The fact that famous actresses kicked off the Weinstein scandal has resonated in France, Debauche said.
“Women feel like they know these actresses by watching their movies and seeing them on the cover of magazines. There is sentiment of proximity,” she said. “Women identify themselves to actresses much more than to politicians, intellectuals or anonymous females.”
Fear switching sides
The recent increase in reports of sexual assault and harassment show that French women are trying to change cultural norms.
“Filing a complaint is always an obstacle for victims,” Debauche said. “It shows that they are feeling empowered to come forward after the campaigns on social media.”
According to Claire Ludwig, a member of the French feminist organization “Stop Street Harassment,” there is definitely a connection between the rise in reports and the numerous sexual misconduct stories of the past few weeks.

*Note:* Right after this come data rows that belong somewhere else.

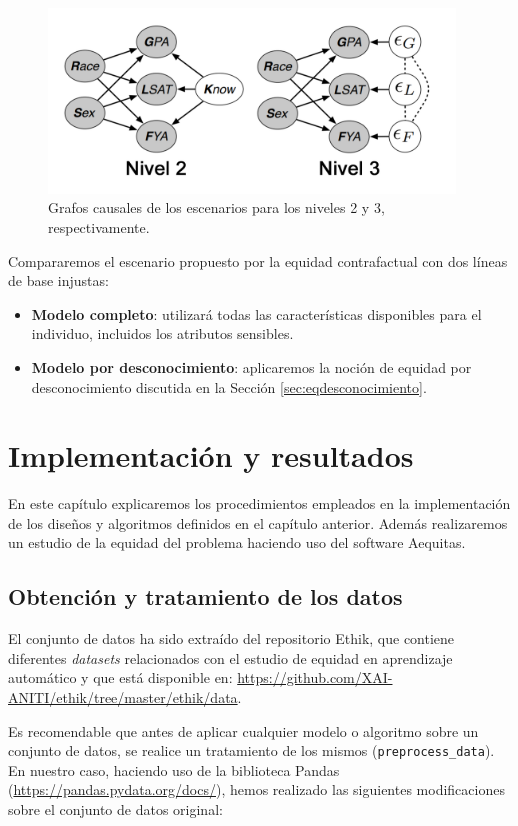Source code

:\documentclass[oneside,openright,titlepage,numbers=noenddot,openany,headinclude,footinclude=true,
cleardoublepage=empty,abstractoff,BCOR=5mm,paper=a4,fontsize=12pt,main=spanish]{scrreprt}
\begin{document}
\begin{figure}[h]
	\centering
	\includegraphics[width=10.8cm]{causales_pract.png}
	\caption{Grafos causales de los escenarios para los niveles 2 y 3, respectivamente.}
    \label{fig:practicausales}
\end{figure}

Compararemos el escenario propuesto por la equidad contrafactual con dos líneas de base injustas: 

\begin{itemize}
    \item \textbf{Modelo completo}: utilizará todas las características disponibles para el individuo, incluidos los atributos sensibles.
    \item \textbf{Modelo por desconocimiento}: aplicaremos la noción de equidad por desconocimiento discutida en la Sección \ref{sec:eqdesconocimiento}.
\end{itemize} 

\chapter{Implementación y resultados} \label{ch:implementaresult}

En este capítulo explicaremos los procedimientos empleados en la implementación de los diseños y algoritmos definidos en el capítulo anterior. Además realizaremos un estudio de la equidad del problema haciendo uso del software Aequitas.

\section{Obtención y tratamiento de los datos}

El conjunto de datos ha sido extraído del repositorio Ethik, que contiene diferentes \textit{datasets} relacionados con el estudio de equidad en aprendizaje automático y que está disponible en: \url{https://github.com/XAI-ANITI/ethik/tree/master/ethik/data}.

Es recomendable que antes de aplicar cualquier modelo o algoritmo sobre un conjunto de datos, se realice un tratamiento de los mismos (\texttt{preprocess\_data}). En nuestro caso, haciendo uso de la biblioteca Pandas (\url{https://pandas.pydata.org/docs/}), hemos realizado las siguientes modificaciones sobre el conjunto de datos original:
\end{document}
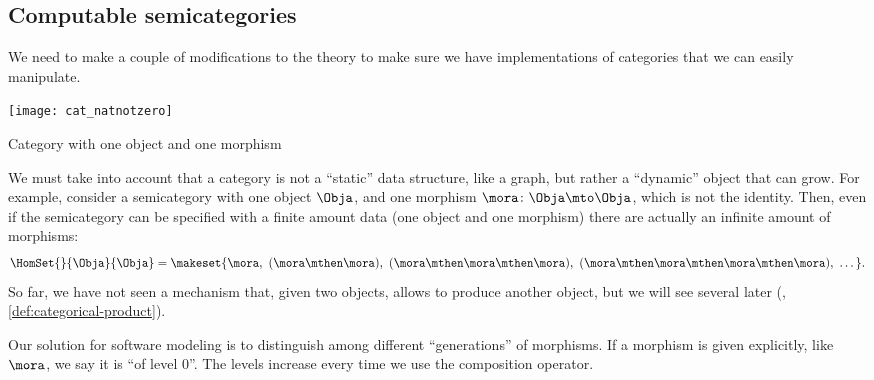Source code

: \label{sec:exercise-semicategories}

\subsection{Computable semicategories}

We need to make a couple of modifications to the theory to make sure we have implementations of categories that we can easily manipulate.

\begin{marginfigure}
    \texttt{[image: cat\_natnotzero]}
    \caption{Category with one object and one morphism}
    \label{fig:cat_natnotzero1}
\end{marginfigure}


We must take into account that a category is not a ``static'' data structure, like a graph, but rather a ``dynamic'' object that can grow.
For example, consider a semicategory with one object $\Obja$, and one morphism $\mora\colon\Obja \mto \Obja$, which is not the identity.
Then, even if the semicategory can be specified with a finite amount data (one object and one morphism) there are actually an infinite amount of morphisms:
\begin{equation}
    \HomSet{}{\Obja}{\Obja} = \makeset{\mora,\  (\mora\mthen\mora),\  (\mora\mthen\mora\mthen\mora),\  (\mora\mthen\mora\mthen\mora\mthen\mora),\  \dots}.
\end{equation}
So far, we have not seen a mechanism that, given two objects, allows to produce another object, but we will see several later (\eg, \cref{def:categorical-product}).

Our solution for software modeling is to distinguish among different ``generations'' of morphisms.
If a morphism is given explicitly, like $\mora$, we say it is ``of level 0''.
The levels increase every time we use the composition operator.

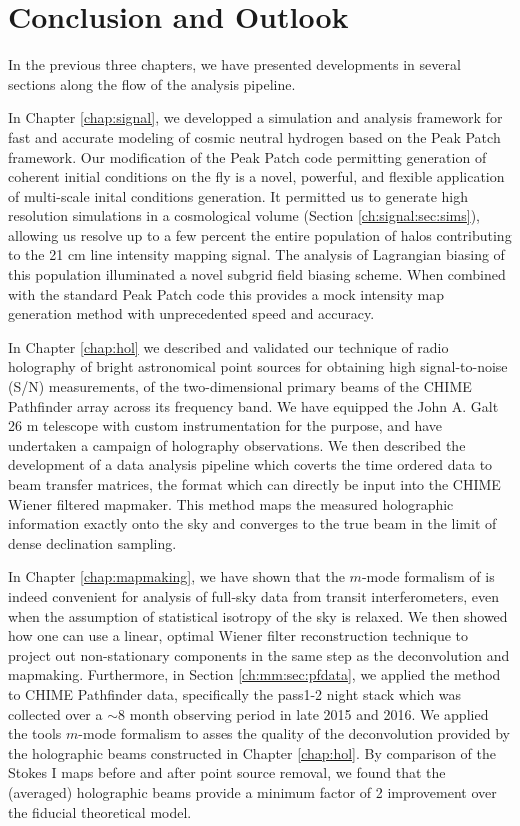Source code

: \chapter{Conclusion and Outlook}
\label{chap:conclusion}

In the previous three chapters, we have presented developments in several sections along the flow of the analysis pipeline.

In Chapter \ref{chap:signal}, we developped a simulation and analysis framework for fast and accurate modeling of cosmic neutral hydrogen based on the Peak Patch framework. Our modification of the Peak Patch code permitting generation of coherent initial conditions on the fly is a novel, powerful, and flexible application of multi-scale inital conditions generation. It permitted us to generate high resolution simulations in a cosmological volume (Section \ref{ch:signal:sec:sims}), allowing us resolve up to a few percent the entire population of halos contributing to the 21 cm line intensity mapping signal. The analysis of Lagrangian biasing of this population illuminated a novel subgrid field biasing scheme. When combined with the standard Peak Patch code this provides a mock intensity map generation method with unprecedented speed and accuracy.

In Chapter \ref{chap:hol} we described and validated our technique of radio holography of bright astronomical point sources for obtaining high signal-to-noise (S/N) measurements, of the two-dimensional primary beams of the CHIME Pathfinder array across its frequency band. We have equipped the John A. Galt 26 m telescope with custom instrumentation for the purpose, and have undertaken a campaign of holography observations. We then described the development of a data analysis pipeline which coverts the time ordered data to beam transfer matrices, the format which can directly be input into the CHIME Wiener filtered mapmaker. This method maps the measured holographic information exactly onto the sky and converges to the true beam in the limit of dense declination sampling.

In Chapter \ref{chap:mapmaking}, we have shown that the $m$-mode formalism of \cite{mmodes1, mmodes2} is indeed convenient for analysis of full-sky data from transit interferometers, even when the assumption of statistical isotropy of the sky is relaxed. We then showed how one can use a linear, optimal Wiener filter reconstruction technique to project out non-stationary components in the same step as the deconvolution and mapmaking. Furthermore, in Section \ref{ch:mm:sec:pfdata}, we applied the method to CHIME Pathfinder data, specifically the pass1-2 night stack which was collected over a $\sim$8 month observing period in late 2015 and 2016. We applied the tools $m$-mode formalism to asses the quality of the deconvolution provided by the holographic beams constructed in Chapter \ref{chap:hol}. By comparison of the Stokes I maps before and after point source removal, we found that the (averaged) holographic beams provide a minimum factor of 2 improvement over the fiducial theoretical model.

“This demonstrates that we are on the right path,” Ludwig said. “Fear is switching from the victim’s side to the aggressor’s.”
In a study published last year, the French Institute for Demographic Studies said an estimated 62,000 women in France are victims of at least one rape or attempted rape each year. Additionally, the study said that around 580,000 women are victims of sexual violence every year in France.
“Authorities need to extend this ongoing cultural debate through information, prevention and education campaigns," Debauche said. “Otherwise it might be short-lived.”
Catcallers to be fined?
The massive wave of sexual harassment and assault stories in France is having political and legal repercussions, too.
French President Emmanuel Macron said during a television interview last month that he had begun the procedure to strip Harvey Weinstein of France’s highest award, the Legion of Honor. “His actions lack honor,” Macron said.
The ongoing debate in France amid the Weinstein scandal might also lead to changes in the law.
Marlène Schiappa, France’s minister for gender equality, wants to fine men for catcalling women in public.
A task force of legal professionals, policemen and politicians are working to define street harassment. The proposed law is expected to be presented next year.
“The creation of a legal framework to denounce street harassment is a victory for us,” Ludwig said. But she believes that the new law will be very hard to enforce. “Sexual harassers will have to be caught 'in the act' by police officers in order to be fined,” she said. “Is the government planning to put a police officer behind every woman on the streets of France?”
Schiappa admitted in a newspaper interview that “we know that policemen won’t be able to fine every acts of street harassment.”
“Street harassment is a cultural fight,” Schiappa said. “This law will open a public debate and change attitudes.”
The question of France's child sex laws is also on the table, after two recent separate controversial cases where men were acquitted of raping two 11-year-old girls because authorities could not prove coercion.
A minimum age of sexual consent does not currently exist in France, and the French government is now drafting a bill to say that sex with children under a certain age is by definition coercive.
France's justice minister received criticism after suggesting in a radio interview Monday that 13 could be the age of consent.
Establishing a legal age of consent is part of pending bill that will be presented next year to address sexual violence and harassment in France.